Foi publicado, no DOU de 05 de outubro de 2017, o Convênio ICMS nº 106/2017, estabelecendo os procedimentos de cobrança do ICMS incidente nas operações com bens e mercadorias digitais comercializadas por meio de transferência eletrônica de dados e concedendo isenção nas saídas anteriores à saída destinada ao consumidor final.

O Convênio contempla as operações com bens e mercadorias digitais, tais como softwares, programas, jogos eletrônicos, aplicativos, arquivos eletrônicos e congêneres, que sejam padronizados, ainda que tenham sido ou possam ser adaptados, comercializados por meio de transferência eletrônica de dados.

O ICMS será recolhido nas saídas internas e nas importações realizadas por meio de site ou de plataforma eletrônica que efetue a venda ou a disponibilização, ainda que por intermédio de pagamento periódico, de bens e mercadorias digitais mediante transferência eletrônica de dados, na unidade federada onde é domiciliado ou estabelecido o adquirente do bem ou mercadoria digital. 

O contribuinte do imposto é a pessoa jurídica detentora de site ou plataforma eletrônica que realize a venda ou a disponibilização de bens e mercadorias digitais, devendo-se inscrever nas unidades federadas em que praticar as saídas internas ou de importação destinadas a consumidor final. Ressaltamos que esta inscrição poderá ser dispensada a critério de cada Estado.

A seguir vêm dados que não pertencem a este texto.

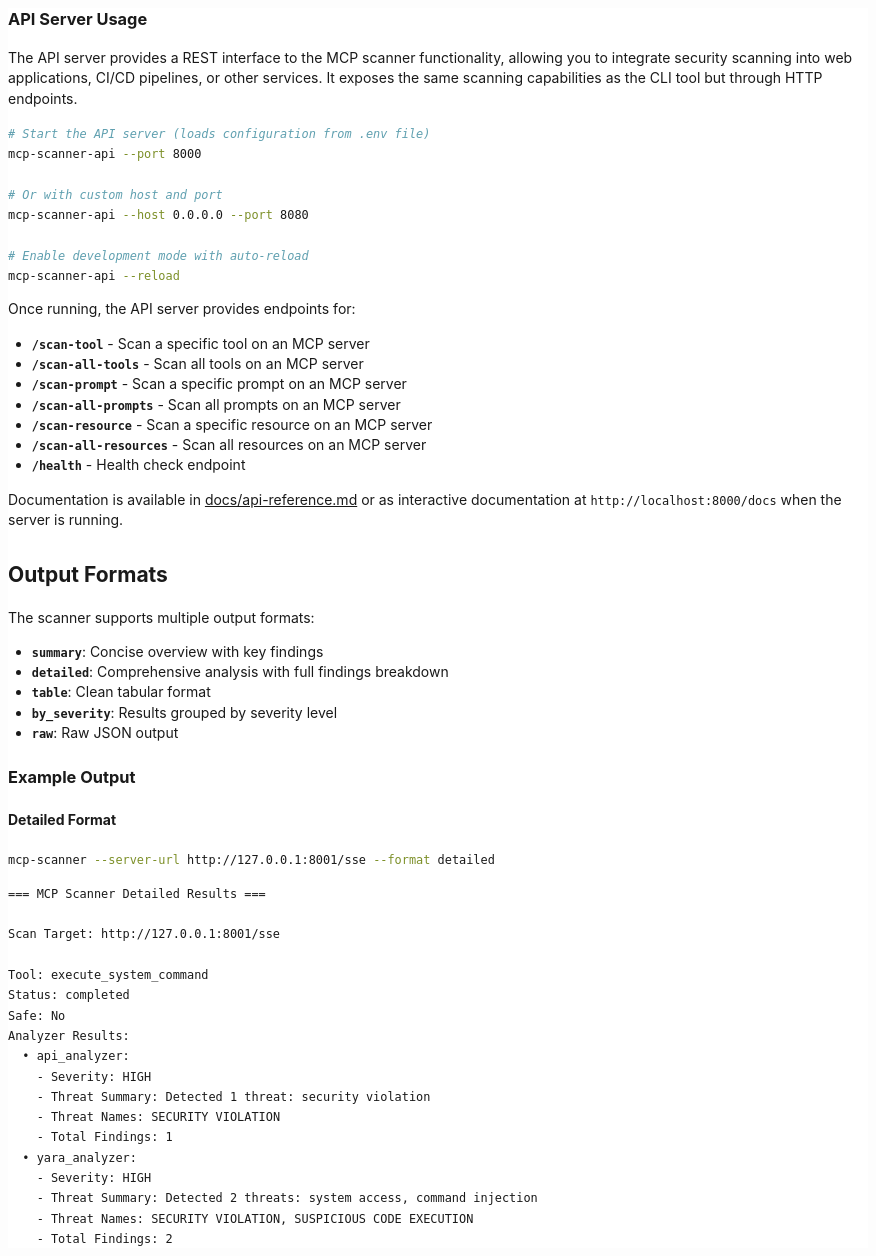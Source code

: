 ### API Server Usage

The API server provides a REST interface to the MCP scanner functionality, allowing you to integrate security scanning into web applications, CI/CD pipelines, or other services. It exposes the same scanning capabilities as the CLI tool but through HTTP endpoints.

```bash
# Start the API server (loads configuration from .env file)
mcp-scanner-api --port 8000

# Or with custom host and port
mcp-scanner-api --host 0.0.0.0 --port 8080

# Enable development mode with auto-reload
mcp-scanner-api --reload
```

Once running, the API server provides endpoints for:
- **`/scan-tool`** - Scan a specific tool on an MCP server
- **`/scan-all-tools`** - Scan all tools on an MCP server
- **`/scan-prompt`** - Scan a specific prompt on an MCP server
- **`/scan-all-prompts`** - Scan all prompts on an MCP server
- **`/scan-resource`** - Scan a specific resource on an MCP server
- **`/scan-all-resources`** - Scan all resources on an MCP server
- **`/health`** - Health check endpoint

Documentation is available in [docs/api-reference.md](https://github.com/cisco-ai-defense/mcp-scanner/tree/main/docs/api-reference.md) or as interactive documentation at `http://localhost:8000/docs` when the server is running.

## Output Formats

The scanner supports multiple output formats:

- **`summary`**: Concise overview with key findings
- **`detailed`**: Comprehensive analysis with full findings breakdown
- **`table`**: Clean tabular format
- **`by_severity`**: Results grouped by severity level
- **`raw`**: Raw JSON output

### Example Output

#### Detailed Format

```bash
mcp-scanner --server-url http://127.0.0.1:8001/sse --format detailed
```

```
=== MCP Scanner Detailed Results ===

Scan Target: http://127.0.0.1:8001/sse

Tool: execute_system_command
Status: completed
Safe: No
Analyzer Results:
  • api_analyzer:
    - Severity: HIGH
    - Threat Summary: Detected 1 threat: security violation
    - Threat Names: SECURITY VIOLATION
    - Total Findings: 1
  • yara_analyzer:
    - Severity: HIGH
    - Threat Summary: Detected 2 threats: system access, command injection
    - Threat Names: SECURITY VIOLATION, SUSPICIOUS CODE EXECUTION
    - Total Findings: 2
```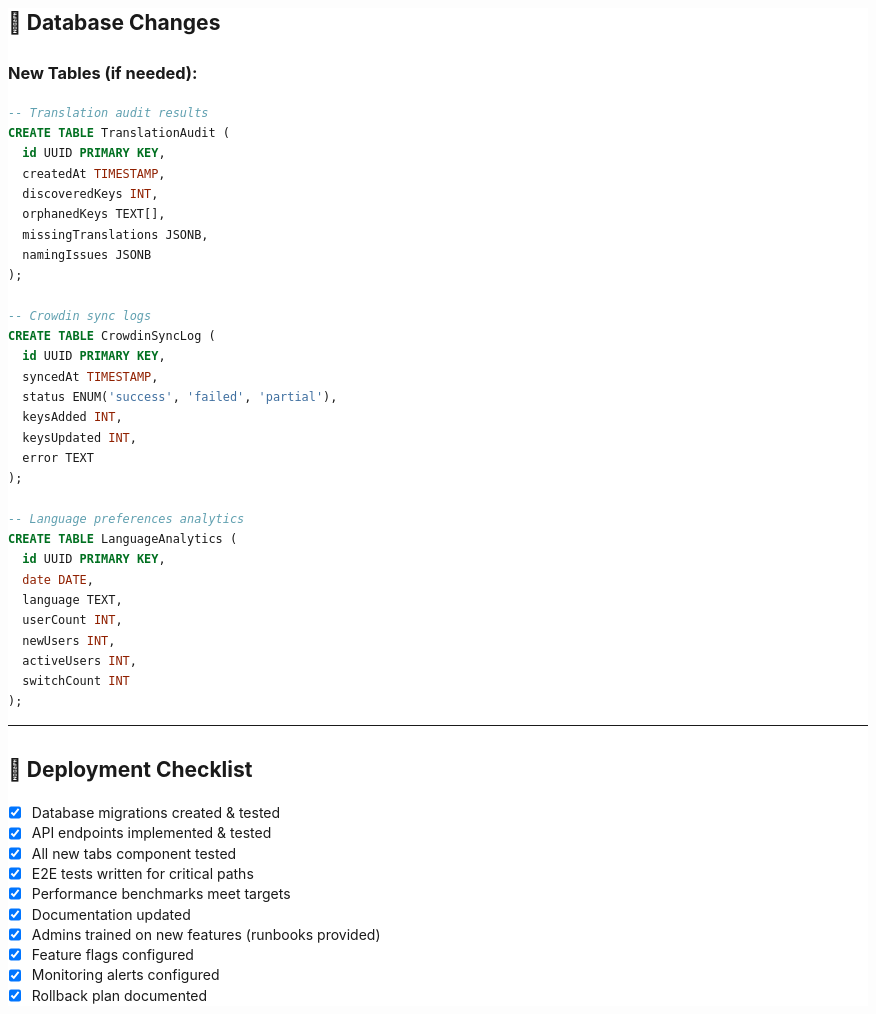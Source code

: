 
## 💾 Database Changes

### New Tables (if needed):
```sql
-- Translation audit results
CREATE TABLE TranslationAudit (
  id UUID PRIMARY KEY,
  createdAt TIMESTAMP,
  discoveredKeys INT,
  orphanedKeys TEXT[],
  missingTranslations JSONB,
  namingIssues JSONB
);

-- Crowdin sync logs
CREATE TABLE CrowdinSyncLog (
  id UUID PRIMARY KEY,
  syncedAt TIMESTAMP,
  status ENUM('success', 'failed', 'partial'),
  keysAdded INT,
  keysUpdated INT,
  error TEXT
);

-- Language preferences analytics
CREATE TABLE LanguageAnalytics (
  id UUID PRIMARY KEY,
  date DATE,
  language TEXT,
  userCount INT,
  newUsers INT,
  activeUsers INT,
  switchCount INT
);
```

---

## 🚀 Deployment Checklist

- [x] Database migrations created & tested
- [x] API endpoints implemented & tested
- [x] All new tabs component tested
- [x] E2E tests written for critical paths
- [x] Performance benchmarks meet targets
- [x] Documentation updated
- [x] Admins trained on new features (runbooks provided)
- [x] Feature flags configured
- [x] Monitoring alerts configured
- [x] Rollback plan documented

O convênio prevê, ainda, a possibilidade de atribuição  da responsabilidade pelo recolhimento do imposto às seguintes pessoas jurídicas e físicas:

(i) àquele que realizar a oferta, venda ou entrega do bem ou mercadoria digital ao consumidor, por meio de transferência eletrônica de dados, em razão de contrato firmado com o comercializador; 

(ii) ao intermediador financeiro, inclusive a administradora de cartão de crédito ou de outro meio de pagamento; 

(iii) ao adquirente do bem ou mercadoria digital, na hipótese de o contribuinte ou os responsáveis descritos nos incisos anteriores não serem inscritos na unidade federada de que trata a cláusula quarta; 

(iv) à administradora de cartão de crédito ou débito ou à intermediadora financeira responsável pelo câmbio, nas operações de importação.